Le club des gens de bonnes compagnies
En haut des silos, c’est le règne de ce que j’appellerais le club des gens de bonnes compagnies. En dehors d’une éventuelle concurrence interpersonnelle ponctuelle, les sujets qui fâchent sont évités. Les champs de compétences sont soigneusement séparés entre collègues et il ne faut surtout pas mettre en cause et challenger directement ce que dit ou fait l’autre. Ceci est vrai en dehors des situations de crises où il s’agit alors de dégager sa responsabilité.
Le dirigeant talentueux dans cet environnement est celui qui aura réussi simultanément :
1 – à diluer la responsabilité en cas de problème, et donc à construire une alliance objective avec ses collègues pour imputer ledit problème à la fatalité,
2 – à mettre en place un dispositif lui permettant de retirer une part importante du bénéfice en cas de réussite.
Autrement dit, socialiser les pertes et privatiser les bénéfices.
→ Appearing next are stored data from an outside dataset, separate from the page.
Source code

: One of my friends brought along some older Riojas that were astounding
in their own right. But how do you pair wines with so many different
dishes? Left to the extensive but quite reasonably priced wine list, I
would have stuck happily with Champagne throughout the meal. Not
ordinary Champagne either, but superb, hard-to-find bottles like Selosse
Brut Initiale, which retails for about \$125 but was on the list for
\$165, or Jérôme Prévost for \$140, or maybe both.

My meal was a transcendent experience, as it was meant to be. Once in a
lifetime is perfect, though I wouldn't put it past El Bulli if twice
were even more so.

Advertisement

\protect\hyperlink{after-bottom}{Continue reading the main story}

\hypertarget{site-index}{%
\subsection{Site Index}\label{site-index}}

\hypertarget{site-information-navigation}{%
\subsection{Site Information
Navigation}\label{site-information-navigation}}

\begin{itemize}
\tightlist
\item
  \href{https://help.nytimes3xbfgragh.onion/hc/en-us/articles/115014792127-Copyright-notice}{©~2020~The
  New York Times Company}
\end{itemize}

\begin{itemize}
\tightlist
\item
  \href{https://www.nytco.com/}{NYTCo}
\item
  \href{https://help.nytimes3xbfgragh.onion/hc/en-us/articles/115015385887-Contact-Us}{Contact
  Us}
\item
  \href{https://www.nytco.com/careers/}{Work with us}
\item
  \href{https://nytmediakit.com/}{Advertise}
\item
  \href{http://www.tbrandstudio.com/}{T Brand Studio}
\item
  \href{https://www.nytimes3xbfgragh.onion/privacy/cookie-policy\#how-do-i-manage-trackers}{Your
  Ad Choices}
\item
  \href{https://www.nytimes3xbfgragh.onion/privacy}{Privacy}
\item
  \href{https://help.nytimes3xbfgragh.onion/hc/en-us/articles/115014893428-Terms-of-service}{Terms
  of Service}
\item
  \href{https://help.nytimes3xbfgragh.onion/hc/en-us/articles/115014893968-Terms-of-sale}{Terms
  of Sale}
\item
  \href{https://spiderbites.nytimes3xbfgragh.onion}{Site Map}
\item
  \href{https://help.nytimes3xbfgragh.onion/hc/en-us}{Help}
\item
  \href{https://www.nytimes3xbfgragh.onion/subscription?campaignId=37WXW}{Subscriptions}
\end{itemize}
Quels résultats en termes d’innovation ?
Si vous laissez les silos libres en haut et normés en bas, chacun va rester dans sa zone de confort pour les projets. Le résultat sera plus conforme aux logiques internes (culturelles, techniques, humaines) qu’au service externe. La somme ressemblera, vue de l’extérieur, à une usine à gaz très contraignante pour le client, mais confortable et bien adaptée à la culture et à la gestion interne. Si Steve Jobs avait laissé faire ses équipes, ils auraient produit des Nokia. Il a bien placé la barre très haut en termes de simplicité d’utilisation et de puissance.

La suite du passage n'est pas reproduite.